Nothing should be left out. Give all the data again exactly as written.

Segment Open

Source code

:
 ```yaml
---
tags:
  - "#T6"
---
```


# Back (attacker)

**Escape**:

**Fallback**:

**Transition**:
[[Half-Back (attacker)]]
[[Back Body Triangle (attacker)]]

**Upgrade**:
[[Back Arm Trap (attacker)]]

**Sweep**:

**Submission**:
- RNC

Segment Closed

Solved exercise:
Source code

:
 ```yaml
---
tags:
  - "#T6"
---
```


# Back (attacker)

**Escape**:

**Fallback**:

**Transition**:
[[Half-Back (attacker)]]
[[Back Body Triangle (attacker)]]

**Upgrade**:
[[Back Arm Trap (attacker)]]

**Sweep**:

**Submission**:
- RNC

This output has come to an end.